This paper (73141) was revised for publication from paper SPE 63056, first presented at the 2000 SPE Annual Technical Conference and Exhibition held in Dallas, Texas, 1–4 October 2000.


Despite massive improvements in productivity due to technology advances, the E&P industry has averaged a disappointing 7% return on net assets over the last decade (less than its cost of capital). Its market capitalization relative to the S&P 500, even at recent high oil and gas prices, is about half what it was a decade ago. A small-scale, very simple case study suggests that at least part of the reason for this disappointing perform-ance lies in the way that the industry conventionally allocates capital and selects portfolios of projects. Ranking of projects by deterministic estimates of value and even some of the so-called advanced methods significantly overstates value, understates risk, and misallocates capital by incurring unnecessary, uncompensated risks. Suggestions for improvements in the project selection/capital allocation prices are offered.

Why Change?

Petroleum exploration and production is enjoying a "golden age" in technology. Over the past two decades, finding costs have fallen more than threefold and lifting costs by half or better (EIA, 1998). Three-dimensional seismic has improved exploration success rates by as much as 90% and development success rates by 30% (Bohi, 1997).
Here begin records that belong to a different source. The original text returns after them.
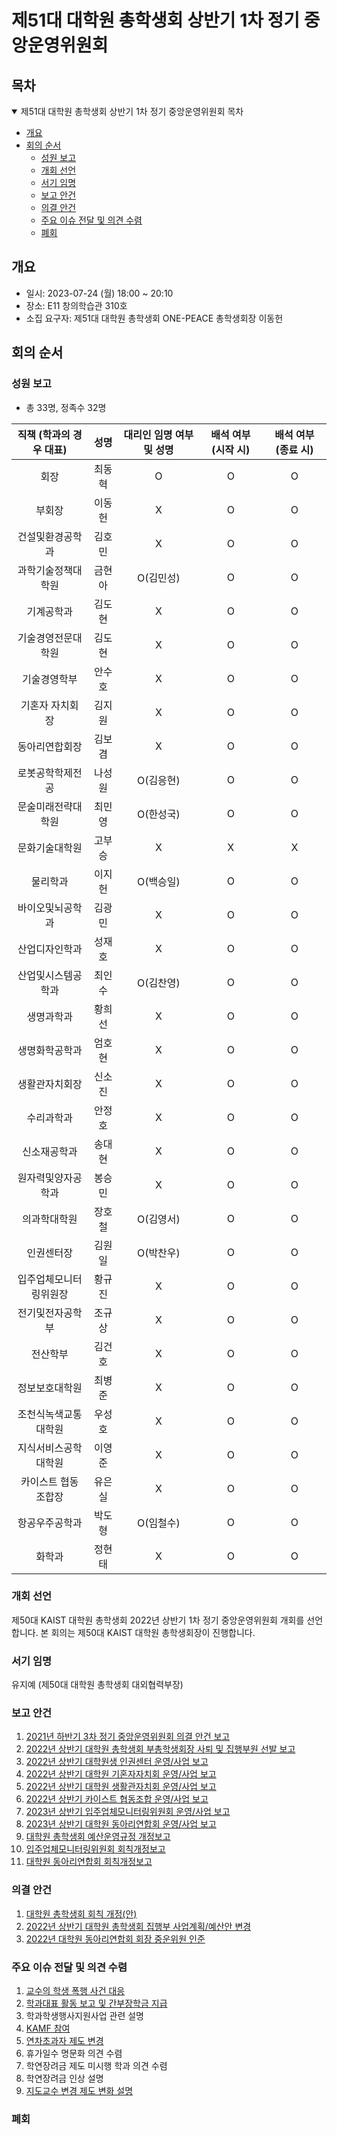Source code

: 제51대 대학원 총학생회 상반기 1차 정기 중앙운영위원회
===

## 목차
<details open>
<summary>제51대 대학원 총학생회 상반기 1차 정기 중앙운영위원회 목차</summary>
  
- [개요](#개요) 
- [회의 순서](#회의-순서) 
	- [성원 보고](#성원-보고) 
	- [개회 선언](#개회-선언) 
	- [서기 임명](#서기-임명) 
	- [보고 안건](#보고-안건) 
	- [의결 안건](#의결-안건) 
	- [주요 이슈 전달 및 의견 수렴](#주요-이슈-전달-및-의견-수렴) 
	- [폐회](#폐회) 
</details>

## 개요
- 일시: 2023-07-24 (월) 18:00 ~ 20:10
- 장소: E11 창의학습관 310호
- 소집 요구자: 제51대 대학원 총학생회 ONE-PEACE 총학생회장 이동헌

## 회의 순서
### 성원 보고
- 총 33명, 정족수 32명

| 직책 (학과의 경우 대표) | 성명 | 대리인 임명 여부 및 성명 | 배석 여부 (시작 시) | 배석 여부 (종료 시) |
|:---:|:---:|:---:|:---:|:---:|
| 회장 | 최동혁 | O | O | O |
| 부회장 | 이동헌 | X | O | O |
| 건설및환경공학과 | 김호민 | X | O | O |
| 과학기술정책대학원 | 금현아 | O(김민성) | O | O |
| 기계공학과 | 김도현 | X | O | O |
| 기술경영전문대학원 | 김도현 | X | O | O |
| 기술경영학부 | 안수호 | X | O | O |
| 기혼자 자치회장 | 김지원 | X | O | O |
| 동아리연합회장 | 김보겸 | X | O | O |
| 로봇공학학제전공 | 나성원 | O(김응현) | O | O |
| 문술미래전략대학원 | 최민영 | O(한성국) | O | O |
| 문화기술대학원 | 고부승 | X | X | X |
| 물리학과 | 이지헌 | O(백승일) | O | O |
| 바이오및뇌공학과 | 김광민 | X | O | O |
| 산업디자인학과 | 성재호 | X | O | O |
| 산업및시스템공학과 | 최인수 | O(김찬영) | O | O |
| 생명과학과 | 황희선 | X | O | O |
| 생명화학공학과 | 엄호현 | X | O | O |
| 생활관자치회장 | 신소진 | X | O | O |
| 수리과학과 | 안정호 | X | O | O |
| 신소재공학과 | 송대현 | X | O | O |
| 원자력및양자공학과 | 봉승민 | X | O | O |
| 의과학대학원 | 장호철 | O(김영서) | O | O |
| 인권센터장 | 김원일 | O(박찬우) | O | O |
| 입주업체모니터링위원장 | 황규진 | X | O | O |
| 전기및전자공학부 | 조규상 | X | O | O |
| 전산학부 | 김건호 | X | O | O |
| 정보보호대학원 | 최병준 | X | O | O |
| 조천식녹색교통대학원 | 우성호 | X | O | O |
| 지식서비스공학대학원 | 이영준 | X | O | O |
| 카이스트 협동조합장 | 유은실 | X | O | O |
| 항공우주공학과 | 박도형 | O(임철수) | O | O |
| 화학과 | 정현태 | X | O | O |

### 개회 선언
제50대 KAIST 대학원 총학생회 2022년 상반기 1차 정기 중앙운영위원회 개회를 선언합니다. 본 회의는 제50대 KAIST 대학원 총학생회장이 진행합니다.

### 서기 임명
유지예 (제50대 대학원 총학생회 대외협력부장)

### 보고 안건
1. [2021년 하반기 3차 정기 중앙운영위원회 의결 안건 보고](보고안건/2021년-하반기-3차-정기-중앙운영위원회-의결-안건-보고.md) 
2. [2022년 상반기 대학원 총학생회 부총학생회장 사퇴 및 집행부원 선발 보고](보고안건/2022년-상반기-대학원-총학생회-부총학생회장-사퇴-및-집행부원-선발-보고.md) 
3. [2022년 상반기 대학원생 인권센터 운영/사업 보고](보고안건/2022년-상반기-대학원생-인권센터-운영사업-보고.md) 
4. [2022년 상반기 대학원 기혼자자치회 운영/사업 보고](보고안건/2022년-상반기-대학원-기혼자자치회-운영사업-보고.md) 
5. [2022년 상반기 대학원 생활관자치회 운영/사업 보고](보고안건/2022년-상반기-대학원-생활관자치회-운영사업-보고.md) 
6. [2022년 상반기 카이스트 협동조합 운영/사업 보고](보고안건/2022년-상반기-카이스트-협동조합-운영사업-보고.md) 
7. [2023년 상반기 입주업체모니터링위원회 운영/사업 보고](보고안건/입주업체모니터링위원회-2023년-상반기-입주업체모니터링위원회-운영사업보고.md) 
8. [2023년 상반기 대학원 동아리연합회 운영/사업 보고](보고안건/동연-운영-사업보고.md)
9. [대학원 총학생회 예산운영규정 개정보고](보고안건/대학원-총학생회-예산운영규정-개정보고.md)
9. [입주업체모니터링위원회 회칙개정보고](보고안건/입주업체모니터링위원회-2022년-상반기-회칙개정보고.md)
10. [대학원 동아리연합회 회칙개정보고](보고안건/대학원-동아리연합회-2022년-상반기-회칙개정보고.md)

### 의결 안건
1. [대학원 총학생회 회칙 개정(안)](의결안건/agenda1.md)
2. [2022년 상반기 대학원 총학생회 집행부 사업계획/예산안 변경](의결안건/agenda2.md)
3. [2022년 대학원 동아리연합회 회장 중운위원 인준](의결안건/agenda3.md)


### 주요 이슈 전달 및 의견 수렴
1. [교수의 학생 폭행 사건 대응](기타안건/agenda1.md)
2. [학과대표 활동 보고 및 간부장학금 지급](기타안건/agenda2.md)
3. 학과학생행사지원사업 관련 설명
4. [KAMF 참여](기타안건/agenda3.md)
5. [연차초과자 제도 변경](기타안건/agenda4.md)
6. 휴가일수 명문화 의견 수렴
7. 학연장려금 제도 미시행 학과 의견 수렴
8. 학연장려금 인상 설명
9. [지도교수 변경 제도 변화 설명](기타안건/agenda5.md)


### 폐회
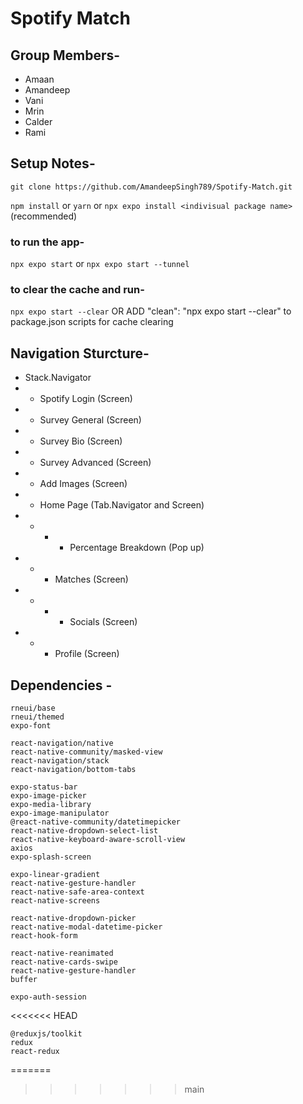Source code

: # Spotify Match

## Group Members-

- Amaan
- Amandeep
- Vani
- Mrin
- Calder
- Rami

## Setup Notes-

`git clone https://github.com/AmandeepSingh789/Spotify-Match.git`

`npm install` or `yarn` or `npx expo install <indivisual package name>` (recommended)

### to run the app-

`npx expo start` or
`npx expo start --tunnel`

### to clear the cache and run-

`npx expo start --clear`
OR ADD "clean": "npx expo start --clear" to package.json scripts for cache clearing

## Navigation Sturcture-

- Stack.Navigator
- - Spotify Login (Screen)
- - Survey General (Screen)
- - Survey Bio (Screen)
- - Survey Advanced (Screen)
- - Add Images (Screen)
- - Home Page (Tab.Navigator and Screen)
- - - - Percentage Breakdown (Pop up)
- - - Matches (Screen)
- - - - Socials (Screen)
- - - Profile (Screen)

## Dependencies -

    rneui/base
    rneui/themed
    expo-font

    react-navigation/native
    react-native-community/masked-view
    react-navigation/stack
    react-navigation/bottom-tabs

    expo-status-bar
    expo-image-picker
    expo-media-library
    expo-image-manipulator
    @react-native-community/datetimepicker
    react-native-dropdown-select-list
    react-native-keyboard-aware-scroll-view
    axios
    expo-splash-screen

    expo-linear-gradient
    react-native-gesture-handler
    react-native-safe-area-context
    react-native-screens

    react-native-dropdown-picker
    react-native-modal-datetime-picker
    react-hook-form

    react-native-reanimated
    react-native-cards-swipe
    react-native-gesture-handler
    buffer

    expo-auth-session

<<<<<<< HEAD

    @reduxjs/toolkit
    redux
    react-redux

=======

> > > > > > > main
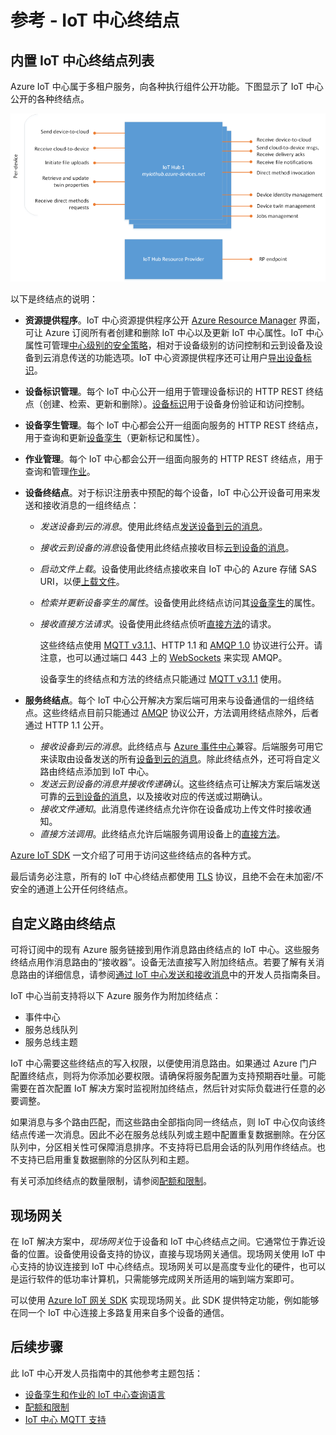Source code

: <properties
    pageTitle="了解 Azure IoT 中心终结点 | Azure"
    description="开发人员指南 - 有关 IoT 中心面向设备和面向服务的终结点的参考信息。"
    services="iot-hub"
    documentationcenter=".net"
    author="dominicbetts"
    manager="timlt"
    editor="" />
<tags
    ms.assetid="57ba52ae-19c6-43e4-bc6c-d8a5c2476e95"
    ms.service="iot-hub"
    ms.devlang="multiple"
    ms.topic="article"
    ms.tgt_pltfrm="na"
    ms.workload="na"
    ms.date="01/04/2017"
    wacn.date="02/10/2017"
    ms.author="dobett" />  


# 参考 - IoT 中心终结点
## 内置 IoT 中心终结点列表
Azure IoT 中心属于多租户服务，向各种执行组件公开功能。下图显示了 IoT 中心公开的各种终结点。

![IoT 中心终结点][img-endpoints]

以下是终结点的说明：

* **资源提供程序**。IoT 中心资源提供程序公开 [Azure Resource Manager][lnk-arm] 界面，可让 Azure 订阅所有者创建和删除 IoT 中心以及更新 IoT 中心属性。IoT 中心属性可管理[中心级别的安全策略][lnk-accesscontrol]，相对于设备级别的访问控制和云到设备及设备到云消息传送的功能选项。IoT 中心资源提供程序还可让用户[导出设备标识][lnk-importexport]。
* **设备标识管理**。每个 IoT 中心公开一组用于管理设备标识的 HTTP REST 终结点（创建、检索、更新和删除）。[设备标识][lnk-device-identities]用于设备身份验证和访问控制。
* **设备孪生管理**。每个 IoT 中心都会公开一组面向服务的 HTTP REST 终结点，用于查询和更新[设备孪生][lnk-twins]（更新标记和属性）。
* **作业管理**。每个 IoT 中心都会公开一组面向服务的 HTTP REST 终结点，用于查询和管理[作业][lnk-jobs]。
* **设备终结点**。对于标识注册表中预配的每个设备，IoT 中心公开设备可用来发送和接收消息的一组终结点：
  
  * *发送设备到云的消息*。使用此终结点[发送设备到云的消息][lnk-d2c]。
  * *接收云到设备的消息*设备使用此终结点接收目标[云到设备的消息][lnk-c2d]。
  * *启动文件上载*。设备使用此终结点接收来自 IoT 中心的 Azure 存储 SAS URI，以便[上载文件][lnk-upload]。
  * *检索并更新设备孪生的属性*。设备使用此终结点访问其[设备孪生][lnk-twins]的属性。
  * *接收直接方法请求*。设备使用此终结点侦听[直接方法][lnk-methods]的请求。
    
    这些终结点使用 [MQTT v3.1.1][lnk-mqtt]、HTTP 1.1 和 [AMQP 1.0][lnk-amqp] 协议进行公开。请注意，也可以通过端口 443 上的 [WebSockets][lnk-websockets] 来实现 AMQP。
    
    设备孪生的终结点和方法的终结点只能通过 [MQTT v3.1.1][lnk-mqtt] 使用。
* **服务终结点**。每个 IoT 中心公开解决方案后端可用来与设备通信的一组终结点。这些终结点目前只能通过 [AMQP][lnk-amqp] 协议公开，方法调用终结点除外，后者通过 HTTP 1.1 公开。
  
  * *接收设备到云的消息*。此终结点与 [Azure 事件中心][lnk-event-hubs]兼容。后端服务可用它来读取由设备发送的所有[设备到云的消息][lnk-d2c]。除此终结点外，还可将自定义路由终结点添加到 IoT 中心。
  * *发送云到设备的消息并接收传递确认*。这些终结点可让解决方案后端发送可靠的[云到设备的消息][lnk-c2d]，以及接收对应的传送或过期确认。
  * *接收文件通知*。此消息传递终结点允许你在设备成功上传文件时接收通知。
  * *直接方法调用*。此终结点允许后端服务调用设备上的[直接方法][lnk-methods]。

[Azure IoT SDK][lnk-sdks] 一文介绍了可用于访问这些终结点的各种方式。

最后请务必注意，所有的 IoT 中心终结点都使用 [TLS][lnk-tls] 协议，且绝不会在未加密/不安全的通道上公开任何终结点。

## 自定义路由终结点
可将订阅中的现有 Azure 服务链接到用作消息路由终结点的 IoT 中心。这些服务终结点用作消息路由的“接收器”。设备无法直接写入附加终结点。若要了解有关消息路由的详细信息，请参阅[通过 IoT 中心发送和接收消息][lnk-devguide-messaging]中的开发人员指南条目。

IoT 中心当前支持将以下 Azure 服务作为附加终结点：

* 事件中心
* 服务总线队列
* 服务总线主题

IoT 中心需要这些终结点的写入权限，以便使用消息路由。如果通过 Azure 门户配置终结点，则将为你添加必要权限。请确保将服务配置为支持预期吞吐量。可能需要在首次配置 IoT 解决方案时监视附加终结点，然后针对实际负载进行任意的必要调整。

如果消息与多个路由匹配，而这些路由全部指向同一终结点，则 IoT 中心仅向该终结点传递一次消息。因此不必在服务总线队列或主题中配置重复数据删除。在分区队列中，分区相关性可保障消息排序。不支持将已启用会话的队列用作终结点。也不支持已启用重复数据删除的分区队列和主题。

有关可添加终结点的数量限制，请参阅[配额和限制][lnk-devguide-quotas]。

## <a name="field-gateways"></a> 现场网关
在 IoT 解决方案中，*现场网关*位于设备和 IoT 中心终结点之间。它通常位于靠近设备的位置。设备使用设备支持的协议，直接与现场网关通信。现场网关使用 IoT 中心支持的协议连接到 IoT 中心终结点。现场网关可以是高度专业化的硬件，也可以是运行软件的低功率计算机，只需能够完成网关所适用的端到端方案即可。

可以使用 [Azure IoT 网关 SDK][lnk-gateway-sdk] 实现现场网关。此 SDK 提供特定功能，例如能够在同一个 IoT 中心连接上多路复用来自多个设备的通信。

## 后续步骤

此 IoT 中心开发人员指南中的其他参考主题包括：

- [设备孪生和作业的 IoT 中心查询语言][lnk-devguide-query]
- [配额和限制][lnk-devguide-quotas]
- [IoT 中心 MQTT 支持][lnk-devguide-mqtt]

[lnk-gateway-sdk]: https://github.com/Azure/azure-iot-gateway-sdk

[img-endpoints]: ./media/iot-hub-devguide-endpoints/endpoints.png
[lnk-amqp]: https://www.amqp.org/
[lnk-mqtt]: http://mqtt.org/
[lnk-websockets]: https://tools.ietf.org/html/rfc6455
[lnk-arm]: /documentation/articles/resource-group-overview/
[lnk-event-hubs]: /documentation/services/event-hubs/

[lnk-tls]: https://tools.ietf.org/html/rfc5246


[lnk-sdks]: /documentation/articles/iot-hub-devguide-sdks/
[lnk-accesscontrol]: /documentation/articles/iot-hub-devguide-security/#access-control-and-permissions
[lnk-importexport]: /documentation/articles/iot-hub-devguide-identity-registry/#import-and-export-device-identities
[lnk-d2c]: /documentation/articles/iot-hub-devguide-messaging/#device-to-cloud-messages
[lnk-device-identities]: /documentation/articles/iot-hub-devguide-identity-registry/
[lnk-upload]: /documentation/articles/iot-hub-devguide-file-upload/
[lnk-c2d]: /documentation/articles/iot-hub-devguide-messaging/#cloud-to-device-messages
[lnk-methods]: /documentation/articles/iot-hub-devguide-direct-methods/
[lnk-twins]: /documentation/articles/iot-hub-devguide-device-twins/
[lnk-query]: /documentation/articles/iot-hub-devguide-query-language/
[lnk-jobs]: /documentation/articles/iot-hub-devguide-jobs/

[lnk-devguide-quotas]: /documentation/articles/iot-hub-devguide-quotas-throttling/
[lnk-devguide-query]: /documentation/articles/iot-hub-devguide-query-language/
[lnk-devguide-mqtt]: /documentation/articles/iot-hub-mqtt-support/
[lnk-devguide-messaging]: /documentation/articles/iot-hub-devguide-messaging/

<!---HONumber=Mooncake_0206_2017-->
<!--Update_Description:update wording-->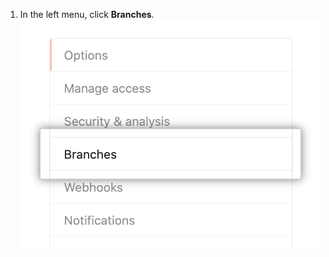 1. In the left menu, click **Branches**.
![Repository options sub-menu](/assets/images/help/repository/repository-options-branch.png)
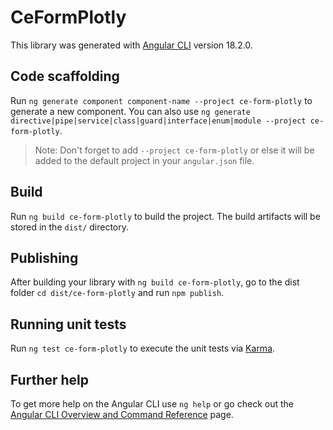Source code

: # CeFormPlotly

This library was generated with [Angular CLI](https://github.com/angular/angular-cli) version 18.2.0.

## Code scaffolding

Run `ng generate component component-name --project ce-form-plotly` to generate a new component. You can also use `ng generate directive|pipe|service|class|guard|interface|enum|module --project ce-form-plotly`.
> Note: Don't forget to add `--project ce-form-plotly` or else it will be added to the default project in your `angular.json` file. 

## Build

Run `ng build ce-form-plotly` to build the project. The build artifacts will be stored in the `dist/` directory.

## Publishing

After building your library with `ng build ce-form-plotly`, go to the dist folder `cd dist/ce-form-plotly` and run `npm publish`.

## Running unit tests

Run `ng test ce-form-plotly` to execute the unit tests via [Karma](https://karma-runner.github.io).

## Further help

To get more help on the Angular CLI use `ng help` or go check out the [Angular CLI Overview and Command Reference](https://angular.dev/tools/cli) page.
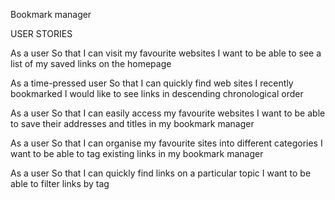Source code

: Bookmark manager

USER STORIES

As a user
So that I can visit my favourite websites
I want to be able to see a list of my saved links on the homepage

As a time-pressed user
So that I can quickly find web sites I recently bookmarked
I would like to see links in descending chronological order

As a user
So that I can easily access my favourite websites
I want to be able to save their addresses and titles in my bookmark manager

As a user
So that I can organise my favourite sites into different categories
I want to be able to tag existing links in my bookmark manager

As a user
So that I can quickly find links on a particular topic
I want to be able to filter links by tag
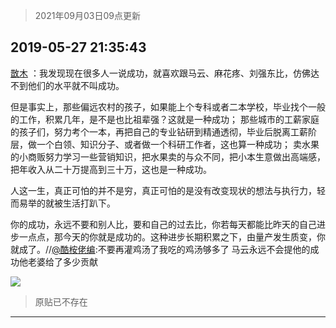 > 2021年09月03日09点更新
<link rel="stylesheet" href="https://cdn.jsdelivr.net/gh/taotie6/sampleJSON@main/css/photo_show.css">


 ## 2019-05-27 21:35:43 

 [㪚木](https://www.coolapk.com/feed/11930869?shareKey=MDcyYTNhODhlNDk1NjEzMTc0YWY~) ：我发现现在很多人一说成功，就喜欢跟马云、麻花疼、刘强东比，仿佛达不到他们的水平就不叫成功。

但是事实上，那些偏远农村的孩子，如果能上个专科或者二本学校，毕业找个一般的工作，积累几年，是不是也比祖辈强？这就是一种成功；
那些城市的工薪家庭的孩子们，努力考个一本<!--break-->，再把自己的专业钻研到精通透彻，毕业后脱离工薪阶层，做一个白领、知识分子、或者做一个科研工作者，这也算一种成功；
卖水果的小商贩努力学习一些营销知识，把水果卖的与众不同，把小本生意做出高端感，把年收入从二十万提高到三十万，这也是一种成功。

人这一生，真正可怕的并不是穷，真正可怕的是没有改变现状的想法与执行力，轻而易举的就被生活打趴下。

你的成功，永远不要和别人比，要和自己的过去比，你若每天都能比昨天的自己进步一点点，那今天的你就是成功的。这种进步长期积累之下，由量产发生质变，你就成了。//<a class="feed-link-uname" href="/u/酷桉佬编">@酷桉佬编</a>:不要再灌鸡汤了我吃的鸡汤够多了
马云永远不会提他的成功他老婆给了多少贡献 

<div class="album">
<img class="img-item" src="http://image.coolapk.com/feed/2019/0412/14/1081091_1555050917_553@393x235.gif" />
</div>

> 原贴已不存在 

 ------- 

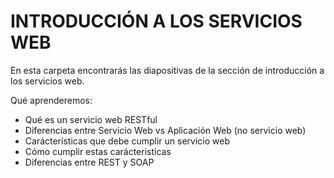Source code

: # INTRODUCCIÓN A LOS SERVICIOS WEB
En esta carpeta encontrarás las diapositivas de la sección de introducción a los servicios web.

Qué aprenderemos:
- Qué es un servicio web RESTful
- Diferencias entre Servicio Web vs Aplicación Web (no servicio web)
- Carácterísticas que debe cumplir un servicio web
- Cómo cumplir estas carácteristicas
- Diferencias entre REST y SOAP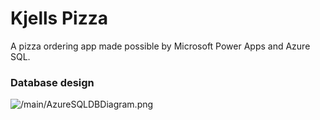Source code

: # Kjells Pizza

A pizza ordering app made possible by Microsoft Power Apps and Azure SQL.

### Database design

![/main/AzureSQLDBDiagram.png]()


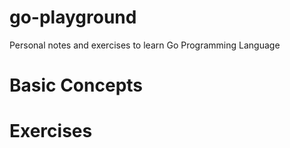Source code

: # go-playground
Personal notes and exercises to learn Go Programming Language

# Basic Concepts

# Exercises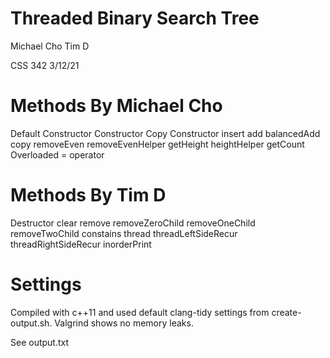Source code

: Threaded Binary Search Tree
===========================  

Michael Cho
Tim D

CSS 342
3/12/21

Methods By Michael Cho
======================

Default Constructor
Constructor
Copy Constructor
insert
add
balancedAdd
copy
removeEven
removeEvenHelper
getHeight
heightHelper
getCount
Overloaded = operator

Methods By Tim D
======================

Destructor
clear
remove
removeZeroChild
removeOneChild
removeTwoChild
constains
thread
threadLeftSideRecur
threadRightSideRecur
inorderPrint

Settings
========

Compiled with c++11 and used default clang-tidy settings from 
create-output.sh. Valgrind shows no memory leaks.

See output.txt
Yet, at the same time, the return on net assets by the largest U.S.-based companies in the E&P sector has averaged 7% for both integrated majors and large independents. (Original analysis based on Simpson et al., 1999). This return is the result of projects selected because they all exceeded the minimum estimated internal rate of return "hurdle rates," generally set at 15% or more, and were all financed with capital that generally costs in the range of 9-12% or more. This would appear to indicate long-term destruction of shareholder value. The recent period of high oil and gas prices has ameliorated these results but not enough to offset the long-term trend.

Investors have noted these discouraging results and have responded accordingly. Relative to the Standard & Poor's 500 Index (the largest 500 U.S.-traded, nonfinancial companies), the Amex Oil Index (the 16 largest U.S.-traded oil companies) has fallen 50% between January 1990 and October 2000. This reflects real value loss relative to alternative directly comparable investments.